El día más complicado. Un guiño a la comida china (mi primera comida sólida después de tres días y tres montaditos muy rumiados). Tengo suerte de poder escribir, que me alivia el alma. Me he fijado y la vida, que siempre golpea fuerte pero enguantada, te da la posibilidad de llorar en la ducha, de llorar en la lluvia. Como si ahí las lágrimas fueran menos pecado. Aún no he llorado a gritos, temo lo peor.
Pero volviendo a esta realidad. Levantarme y leer eso. Carpetazo. Después de un sinfín de palabras bonitas, de un recital de recuerdos. Siempre un pero. Siempre. Como si tú fueras quien de los dos pierde más y yo te pierdo, a ti, a la esperanza, y me llevo todo este montón de culpa, todos los "y si lo hubiera hecho bien".
No, tienes razón en que no somos incompatibles. Lo éramos demasiado, de hecho. Recuerdo con una sonrisa, la angustia de entonces cuando tú sólo querías sucumbir a mi cuerpo y yo hacer de ti mi casa. Con el miedo de que algún día me desahuciaras. Y llegó. No somos incompatibles, no. Somos dos gilipollas que dejaron de admirar la obra que tenían enfrente. Que dejaron de valorar lo que habían construido, yo echaba la mierda a tu cara, tú te la guardabas adentro. Y nos pudo el mal de mirarnos como extraños y besarnos con recelo. Recuerdo como, antes del juego de apartar la mirada teníamos uno en el que tú me mirabas a los ojos. En completo silencio, yo me recogía entre gozosa y avergonzada o intimidada, ya no lo sé. La noche antes de despedirme lo intenté, llevarme algo bueno de esos ojos tan comunes y tan únicos tuyos. Y me lo llevé. En la forma en que te apartabas, me rehuías y te defendías supe que ya no ibas a perderte más en los míos. Quise obligarte a quererme sin poder hacerme a la idea de que los abrazos más dulces, los besos más sinceros que en tantos meses había reclamado serían tu regalo de despedida. Yo sólo era una chica mirando con lágrimas en los ojos a un chico, rogando que la quisieran. Sin darme cuenta de que ojalá me hubiera amado a mí antes para poder quererte bien.

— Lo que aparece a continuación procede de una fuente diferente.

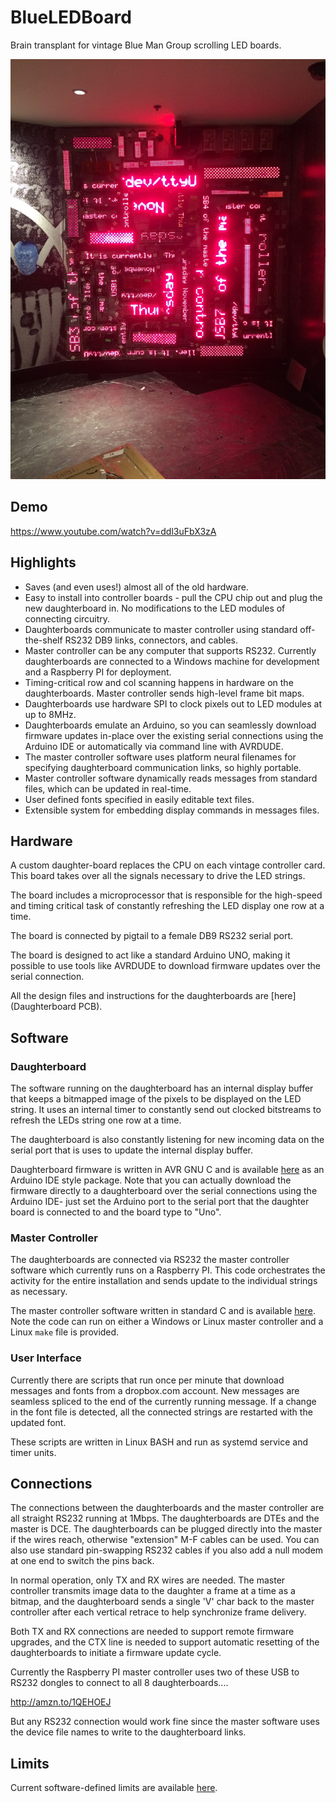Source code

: # BlueLEDBoard

Brain transplant for vintage Blue Man Group scrolling LED boards. 

![Alt text](images/wall.jpg?raw=true)

## Demo

https://www.youtube.com/watch?v=ddl3uFbX3zA

## Highlights

* Saves (and even uses!) almost all of the old hardware.
* Easy to install into controller boards - pull the CPU chip out and plug the new daughterboard in. No modifications to the LED modules of connecting circuitry. 
* Daughterboards communicate to master controller using standard off-the-shelf RS232 DB9 links, connectors, and cables.
* Master controller can be any computer that supports RS232. Currently daughterboards are connected to a Windows machine for development and a Raspberry PI for deployment.
* Timing-critical row and col scanning happens in hardware on the daughterboards. Master controller sends high-level frame bit maps. 
* Daughterboards use hardware SPI to clock pixels out to LED modules at up to 8MHz.
* Daughterboards emulate an Arduino, so you can seamlessly download firmware updates in-place over the existing serial connections using the Arduino IDE or automatically via command line with AVRDUDE.
* The master controller software uses platform neural filenames for specifying daughterboard communication links, so highly portable. 
* Master controller software dynamically reads messages from standard files, which can be updated in real-time. 
* User defined fonts specified in easily editable text files. 
* Extensible system for embedding display commands in messages files. 


## Hardware

A custom daughter-board replaces the CPU on each vintage 
controller card. This board takes over all the signals necessary to drive the LED strings. 

The board includes a microprocessor that is responsible for the high-speed and timing critical task of constantly refreshing the LED display one row at a time.

The board is connected by pigtail to a female DB9 RS232 serial port. 

The board is designed to act like a standard Arduino UNO, making it possible to use tools like AVRDUDE to download firmware updates over the serial connection.

All the design files and instructions for the daughterboards are [here](Daughterboard PCB).


  
## Software

### Daughterboard

The software running on the daughterboard has an internal display buffer that keeps a bitmapped image of the pixels to be displayed on the LED string. It uses an internal timer to constantly send out clocked bitstreams to refresh the LEDs string one row at a time. 

The daughterboard is also constantly listening for new incoming data on the serial port that is uses to update the internal display buffer.

Daughterboard firmware is written in AVR GNU C and is available [here](Daughterboard%20PCB/firmware/Arduino/BlueLEDBoard) as an Arduino IDE style package. Note that you can actually download the firmware directly to a daughterboard over the serial connections using the Arduino IDE- just set the Arduino port to the serial port that the daughter board is connected to and the board type to "Uno". 

### Master Controller
The daughterboards are connected via RS232 the master controller software which currently runs on a Raspberry PI. This code orchestrates the activity for the entire installation and sends update to the individual strings as necessary.       

The master controller software written in standard C and is available [here](master/BlueManLEDMaster). Note the code can run on either a Windows or Linux master controller and a Linux `make` file is provided.

### User Interface
Currently there are scripts that run once per minute that download messages and fonts from a dropbox.com account. New messages are seamless spliced to the end of the currently running message. If a change in the font file is detected, all the connected strings are restarted with the updated font.  

These scripts are written in Linux BASH and run as systemd service and timer units. 

## Connections

The connections between the daughterboards and the master controller are all straight RS232 running at 1Mbps. The daughterboards are DTEs and the master is DCE. The daughterboards can be plugged directly into the master if the wires reach, otherwise "extension" M-F cables can be used. You can also use standard pin-swapping RS232 cables if you also add a null modem at one end to switch the pins back.

In normal operation, only TX and RX wires are needed. The master controller transmits image data to the daughter a frame at a time as a bitmap, and the daughterboard sends a single 'V' char back to the master controller after each vertical retrace to help synchronize frame delivery. 

Both TX and RX connections are needed to support remote firmware upgrades, and the CTX line is needed to support automatic resetting of the daughterboards to initiate a firmware update cycle.   

Currently the Raspberry PI master controller uses two of these USB to RS232 dongles to connect to all 8 daughterboards....
 
http://amzn.to/1QEHOEJ

But any RS232 connection would work fine since the master software uses the device file names to write to the daughterboard links.


## Limits 

Current software-defined limits are available [here](limits.MD).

Y entonces lo vi. Lo supe. Lo que mi cerebro amordazado por el corazón se negaba a admitir. "Estás sola. Se ha ido. No va a volver. Pero ni ahora, ni nunca. Jamás de esa forma." No quiero ser presuntuosa, aún escribirlo o decirlo en alto me cuesta, no me lo acabo de creer. Pero sé que es cierto. Como quien sabe que tiene que dejar de fumar mientras apaga el cigarro en un movimiento de claqué. Estoy insoportablemente metafórica. Ya se sabe: "donde duele, inspira". Las palabras hacen magia.
El caso es que bueno, es real. O sea, quiero decir, es real. Ocurre, aquí y ahora. Voy a repetirlo más porque quizá ya así pueda empezar a pegar berridos y no estas lágrimas gordas y silenciosas que ruedan y para cuando me doy cuenta que lloro ya me han empapado el papel. Estoy sola. Sola, de soledad. Y lo que más te va a doler, pequeña, es que algún día tú no dolerás ya, y las mismas palabras que usó contigo las usará con otra. Y tus recuerdos pasarán de la caja a la basura y allí paz y después gloria. Y que nunca más volverás a despertarte a su lado y a darle la mano hasta quedarte medio dormida. Ya no será más su pecho tu casa. Y no quieres, querida niña, asumir que estás sola porque sabes que entenderlo es saber que llegará otra. Y no temes ese día, no, porque por otro lado será un buen día; de gracia para él. Te temes a ti. Temes no estar lista para entonces, ahogarte de tristeza. Quedarte sin ir al baile por no estar vestida.
Pero ah, criatura. Valiente y cobarde a la vez. Has tenido tanto miedo del paso del tiempo y ahora mueres porque te cure ese poquito corazón...
Aseguraría a toda costa, que leerte rompe el corazón a cualquiera. Desde algún punto del mapa, aquí tienes el apoyo de una chica cualquiera. ¡Ánimo!